Source material section start

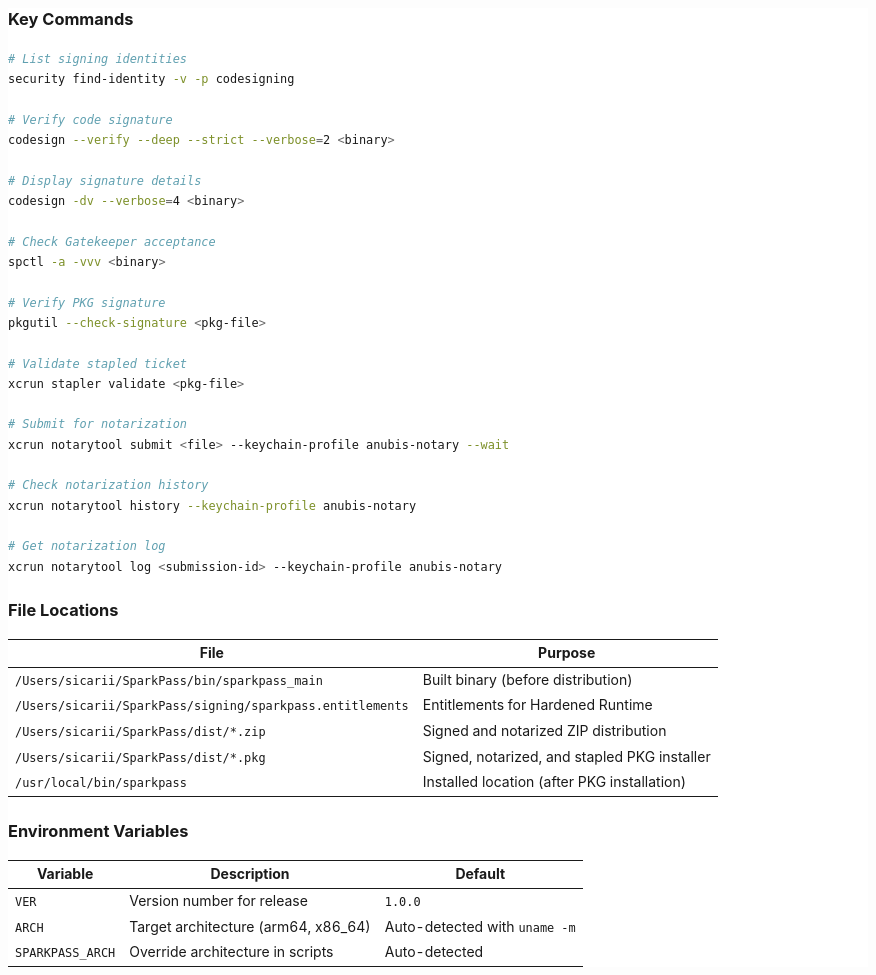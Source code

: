 ### Key Commands

```bash
# List signing identities
security find-identity -v -p codesigning

# Verify code signature
codesign --verify --deep --strict --verbose=2 <binary>

# Display signature details
codesign -dv --verbose=4 <binary>

# Check Gatekeeper acceptance
spctl -a -vvv <binary>

# Verify PKG signature
pkgutil --check-signature <pkg-file>

# Validate stapled ticket
xcrun stapler validate <pkg-file>

# Submit for notarization
xcrun notarytool submit <file> --keychain-profile anubis-notary --wait

# Check notarization history
xcrun notarytool history --keychain-profile anubis-notary

# Get notarization log
xcrun notarytool log <submission-id> --keychain-profile anubis-notary
```

### File Locations

| File | Purpose |
|------|---------|
| `/Users/sicarii/SparkPass/bin/sparkpass_main` | Built binary (before distribution) |
| `/Users/sicarii/SparkPass/signing/sparkpass.entitlements` | Entitlements for Hardened Runtime |
| `/Users/sicarii/SparkPass/dist/*.zip` | Signed and notarized ZIP distribution |
| `/Users/sicarii/SparkPass/dist/*.pkg` | Signed, notarized, and stapled PKG installer |
| `/usr/local/bin/sparkpass` | Installed location (after PKG installation) |

### Environment Variables

| Variable | Description | Default |
|----------|-------------|---------|
| `VER` | Version number for release | `1.0.0` |
| `ARCH` | Target architecture (arm64, x86_64) | Auto-detected with `uname -m` |
| `SPARKPASS_ARCH` | Override architecture in scripts | Auto-detected |
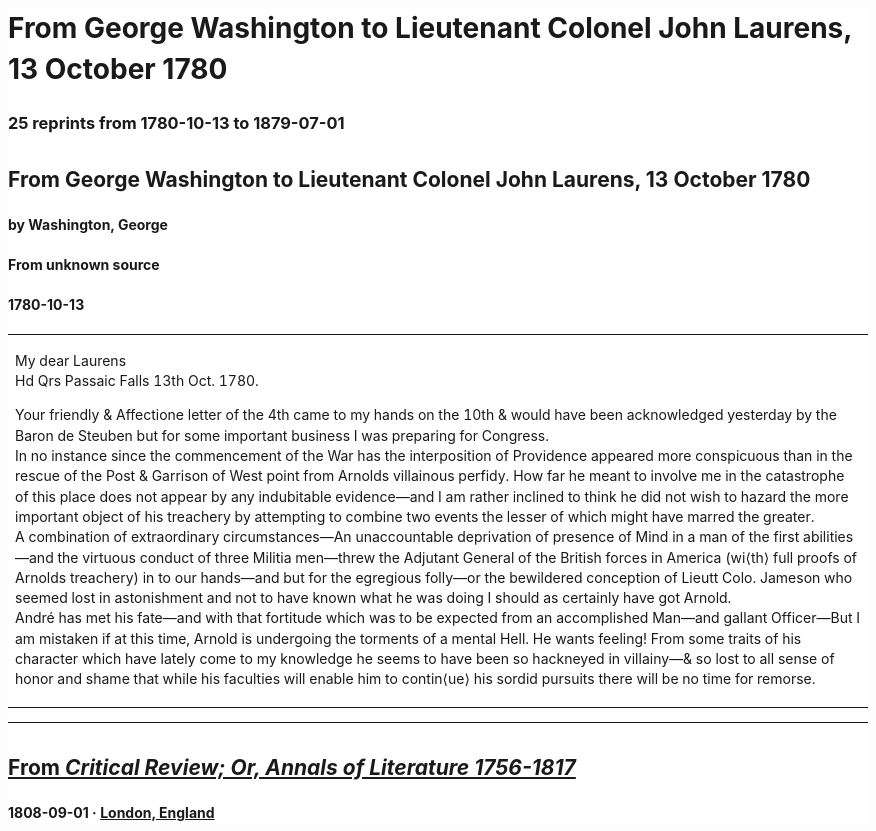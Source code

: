 
# From George Washington to Lieutenant Colonel John Laurens, 13 October 1780

### 25 reprints from 1780-10-13 to 1879-07-01

## From George Washington to Lieutenant Colonel John Laurens, 13 October 1780

#### by Washington, George

#### From unknown source

#### 1780-10-13

<table style="width: 100%;"><tr><td style="width: 50%">

My dear Laurens  
Hd Qrs Passaic Falls 13th Oct. 1780.  
  
Your friendly &amp; Affectione letter of the 4th came to my hands on the 10th &amp; would have been acknowledged yesterday by the Baron de Steuben but for some important business I was preparing for Congress.  
In no instance since the commencement of the War has the interposition of Providence appeared more conspicuous than in the rescue of the Post &amp; Garrison of West point from Arnolds villainous perfidy. How far he meant to involve me in the catastrophe of this place does not appear by any indubitable evidence—and I am rather inclined to think he did not wish to hazard the more important object of his treachery by attempting to combine two events the lesser of which might have marred the greater.  
A combination of extraordinary circumstances—An unaccountable deprivation of presence of Mind in a man of the first abilities—and the virtuous conduct of three Militia men—threw the Adjutant General of the British forces in America (wi⟨th⟩ full proofs of Arnolds treachery) in to our hands—and but for the egregious folly—or the bewildered conception of Lieutt Colo. Jameson who seemed lost in astonishment and not to have known what he was doing I should as certainly have got Arnold.  
André has met his fate—and with that fortitude which was to be expected from an accomplished Man—and gallant Officer—But I am mistaken if at this time, Arnold is undergoing the torments of a mental Hell. He wants feeling! From some traits of his character which have lately come to my knowledge he seems to have been so hackneyed in villainy—&amp; so lost to all sense of honor and shame that while his faculties will enable him to contin⟨ue⟩ his sordid pursuits there will be no time for remorse.  

</td></tr></table>

---

## [From _Critical Review; Or, Annals of Literature 1756-1817_](https://archive.org/details/sim_critical-review-or-annals-of-literature_1808-09_15_1/page/n60/mode/1up?view=theater)

#### 1808-09-01 &middot; [London, England](http://dbpedia.org/resource/London)
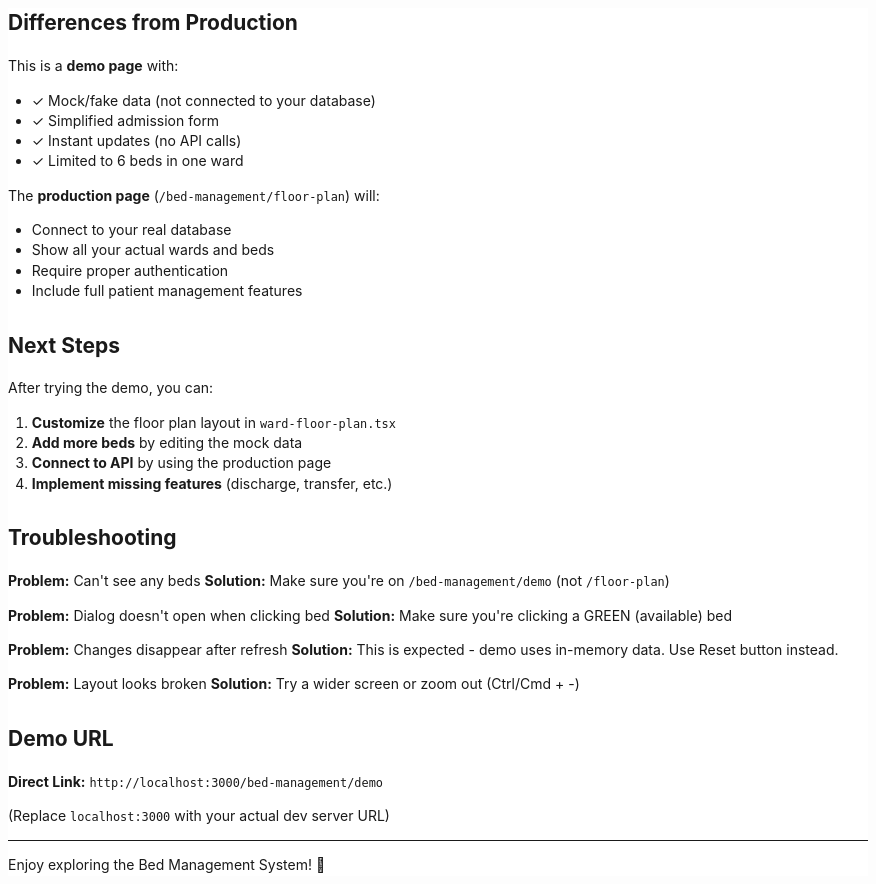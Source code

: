 ## Differences from Production

This is a **demo page** with:
- ✓ Mock/fake data (not connected to your database)
- ✓ Simplified admission form
- ✓ Instant updates (no API calls)
- ✓ Limited to 6 beds in one ward

The **production page** (`/bed-management/floor-plan`) will:
- Connect to your real database
- Show all your actual wards and beds
- Require proper authentication
- Include full patient management features

## Next Steps

After trying the demo, you can:
1. **Customize** the floor plan layout in `ward-floor-plan.tsx`
2. **Add more beds** by editing the mock data
3. **Connect to API** by using the production page
4. **Implement missing features** (discharge, transfer, etc.)

## Troubleshooting

**Problem:** Can't see any beds
**Solution:** Make sure you're on `/bed-management/demo` (not `/floor-plan`)

**Problem:** Dialog doesn't open when clicking bed
**Solution:** Make sure you're clicking a GREEN (available) bed

**Problem:** Changes disappear after refresh
**Solution:** This is expected - demo uses in-memory data. Use Reset button instead.

**Problem:** Layout looks broken
**Solution:** Try a wider screen or zoom out (Ctrl/Cmd + -)

## Demo URL

**Direct Link:** `http://localhost:3000/bed-management/demo`

(Replace `localhost:3000` with your actual dev server URL)

---

Enjoy exploring the Bed Management System! 🏥
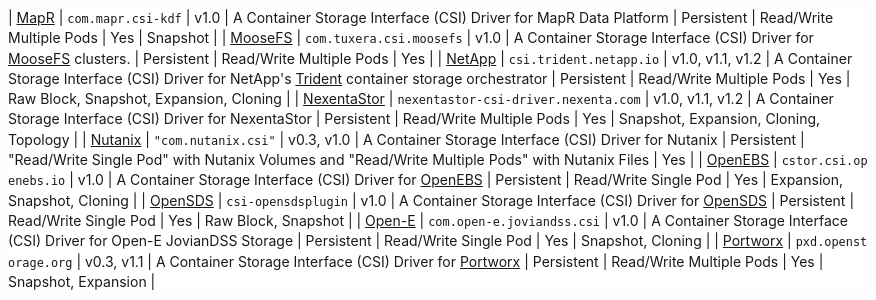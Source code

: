 | [MapR](https://github.com/mapr/mapr-csi)                                                                                       | `com.mapr.csi-kdf`                   | v1.0                           | A Container Storage Interface (CSI) Driver for MapR Data Platform                                                                                                                                          | Persistent                        | Read/Write Multiple Pods                                                                       | Yes                                 | Snapshot                                          |
| [MooseFS](https://github.com/moosefs/moosefs-csi)                                                                              | `com.tuxera.csi.moosefs`             | v1.0                           | A Container Storage Interface (CSI) Driver for [MooseFS](https://moosefs.com/) clusters.                                                                                                                   | Persistent                        | Read/Write Multiple Pods                                                                       | Yes                                 |
| [NetApp](https://github.com/NetApp/trident)                                                                                    | `csi.trident.netapp.io`              | v1.0, v1.1, v1.2               | A Container Storage Interface (CSI) Driver for NetApp's [Trident](https://netapp-trident.readthedocs.io/) container storage orchestrator                                                                   | Persistent                        | Read/Write Multiple Pods                                                                       | Yes                                 | Raw Block, Snapshot, Expansion, Cloning           |
| [NexentaStor](https://github.com/Nexenta/nexentastor-csi-driver)                                                               | `nexentastor-csi-driver.nexenta.com` | v1.0, v1.1, v1.2               | A Container Storage Interface (CSI) Driver for NexentaStor                                                                                                                                                 | Persistent                        | Read/Write Multiple Pods                                                                       | Yes                                 | Snapshot, Expansion, Cloning, Topology            |
| [Nutanix](https://portal.nutanix.com/#/page/docs/details?targetId=CSI-Volume-Driver:CSI-Volume-Driver)                         | `"com.nutanix.csi"`                  | v0.3, v1.0                     | A Container Storage Interface (CSI) Driver for Nutanix                                                                                                                                                     | Persistent                        | "Read/Write Single Pod" with Nutanix Volumes and "Read/Write Multiple Pods" with Nutanix Files | Yes                                 |
| [OpenEBS](https://github.com/openebs/csi)                                                                                      | `cstor.csi.openebs.io`               | v1.0                           | A Container Storage Interface (CSI) Driver for  [OpenEBS](https://www.openebs.io/)                                                                                                                         | Persistent                        | Read/Write Single Pod                                                                          | Yes                                 | Expansion, Snapshot, Cloning                      |
| [OpenSDS](https://github.com/opensds/nbp/tree/master/csi)                                                                      | `csi-opensdsplugin`                  | v1.0                           | A Container Storage Interface (CSI) Driver for [OpenSDS]((https://www.opensds.io/))                                                                                                                        | Persistent                        | Read/Write Single Pod                                                                          | Yes                                 | Raw Block, Snapshot                               |
| [Open-E](https://github.com/open-e/JovianDSS-KubernetesCSI)                                                                    | `com.open-e.joviandss.csi`           | v1.0                           | A Container Storage Interface (CSI) Driver for Open-E JovianDSS Storage                                                                                                                                    | Persistent                        | Read/Write Single Pod                                                                          | Yes                                 | Snapshot, Cloning                                 |
| [Portworx](https://github.com/libopenstorage/openstorage/tree/master/csi)                                                      | `pxd.openstorage.org`                | v0.3, v1.1                     | A Container Storage Interface (CSI) Driver for [Portworx](https://docs.portworx.com/portworx-install-with-kubernetes/storage-operations/csi/)                                                              | Persistent                        | Read/Write Multiple Pods                                                                       | Yes                                 | Snapshot, Expansion                               |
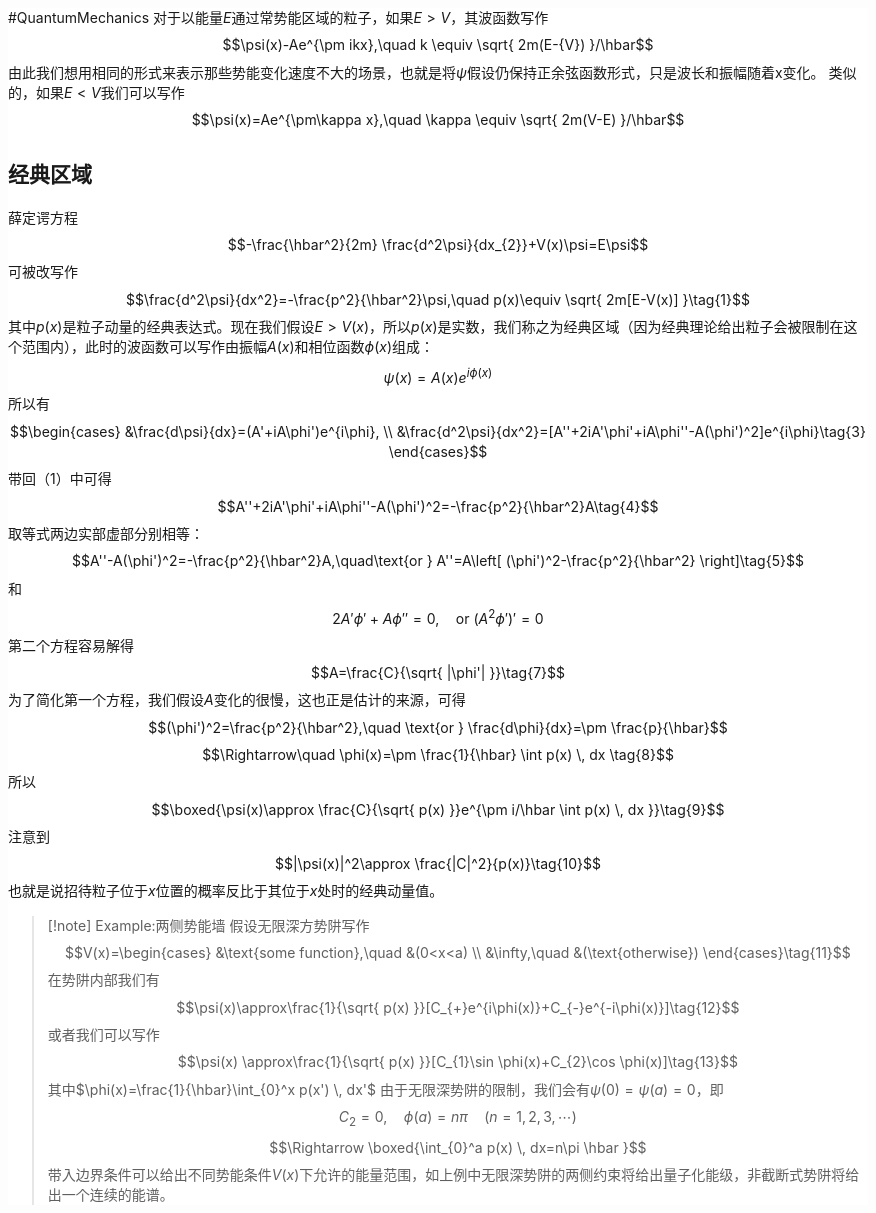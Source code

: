 #QuantumMechanics 
对于以能量$E$通过常势能区域的粒子，如果$E>V$，其波函数写作
$$\psi(x)-Ae^{\pm ikx},\quad k \equiv \sqrt{ 2m(E-{V}) }/\hbar$$
由此我们想用相同的形式来表示那些势能变化速度不大的场景，也就是将$\psi$假设仍保持正余弦函数形式，只是波长和振幅随着x变化。
类似的，如果$E<V$我们可以写作
$$\psi(x)=Ae^{\pm\kappa x},\quad \kappa \equiv \sqrt{ 2m(V-E) }/\hbar$$

## 经典区域
薛定谔方程
$$-\frac{\hbar^2}{2m} \frac{d^2\psi}{dx_{2}}+V(x)\psi=E\psi$$
可被改写作
$$\frac{d^2\psi}{dx^2}=-\frac{p^2}{\hbar^2}\psi,\quad p(x)\equiv \sqrt{ 2m[E-V(x)] }\tag{1}$$
其中$p(x)$是粒子动量的经典表达式。现在我们假设$E>V(x)$，所以$p(x)$是实数，我们称之为经典区域（因为经典理论给出粒子会被限制在这个范围内），此时的波函数可以写作由振幅$A(x)$和相位函数$\phi(x)$组成：
$$\psi(x)=A(x)e^{i\phi(x)}\tag{2}$$
所以有
$$\begin{cases}
&\frac{d\psi}{dx}=(A'+iA\phi')e^{i\phi}, \\
&\frac{d^2\psi}{dx^2}=[A''+2iA'\phi'+iA\phi''-A(\phi')^2]e^{i\phi}\tag{3}
\end{cases}$$
带回（1）中可得
$$A''+2iA'\phi'+iA\phi''-A(\phi')^2=-\frac{p^2}{\hbar^2}A\tag{4}$$
取等式两边实部虚部分别相等：
$$A''-A(\phi')^2=-\frac{p^2}{\hbar^2}A,\quad\text{or } A''=A\left[ (\phi')^2-\frac{p^2}{\hbar^2} \right]\tag{5}$$
和
$$2A'\phi'+A\phi''=0,\quad \text{or }(A^2\phi')'=0\tag{6}$$
第二个方程容易解得
$$A=\frac{C}{\sqrt{ |\phi'| }}\tag{7}$$
为了简化第一个方程，我们假设$A$变化的很慢，这也正是估计的来源，可得
$$(\phi')^2=\frac{p^2}{\hbar^2},\quad \text{or } \frac{d\phi}{dx}=\pm \frac{p}{\hbar}$$
$$\Rightarrow\quad \phi(x)=\pm \frac{1}{\hbar} \int p(x) \, dx \tag{8}$$
所以
$$\boxed{\psi(x)\approx \frac{C}{\sqrt{ p(x) }}e^{\pm i/\hbar \int p(x) \, dx }}\tag{9}$$
注意到$$|\psi(x)|^2\approx \frac{|C|^2}{p(x)}\tag{10}$$
也就是说招待粒子位于$x$位置的概率反比于其位于$x$处时的经典动量值。

>[!note] Example:两侧势能墙
>假设无限深方势阱写作
>$$V(x)=\begin{cases}
&\text{some function},\quad &(0<x<a) \\
&\infty,\quad &(\text{otherwise})
\end{cases}\tag{11}$$
>在势阱内部我们有
>$$\psi(x)\approx\frac{1}{\sqrt{ p(x) }}[C_{+}e^{i\phi(x)}+C_{-}e^{-i\phi(x)}]\tag{12}$$
>或者我们可以写作
>$$\psi(x) \approx\frac{1}{\sqrt{ p(x) }}[C_{1}\sin \phi(x)+C_{2}\cos \phi(x)]\tag{13}$$
>其中$\phi(x)=\frac{1}{\hbar}\int_{0}^x p(x') \, dx'$
>由于无限深势阱的限制，我们会有$\psi(0)=\psi(a)=0$，即
>$$C_{2}=0,\quad \phi(a)=n\pi\quad (n=1,2,3,\cdots)\tag{14}$$
>$$\Rightarrow \boxed{\int_{0}^a p(x) \, dx=n\pi \hbar }$$
带入边界条件可以给出不同势能条件$V(x)$下允许的能量范围，如上例中无限深势阱的两侧约束将给出量子化能级，非截断式势阱将给出一个连续的能谱。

Source material section end

=== What needs to be done ===
From the entries, copy every line in which the word "more" occurs.

=== Exercise solution ===
In no instance since the commencement of the War has the interposition of Providence appeared more conspicuous than in the rescue of the Post &amp; Garrison of West point from Arnolds villainous perfidy. How far he meant to involve me in the catastrophe of this place does not appear by any indubitable evidence—and I am rather inclined to think he did not wish to hazard the more important object of his treachery by attempting to combine two events the lesser of which might have marred the greater.  
2. **Add more beds** by editing the mock data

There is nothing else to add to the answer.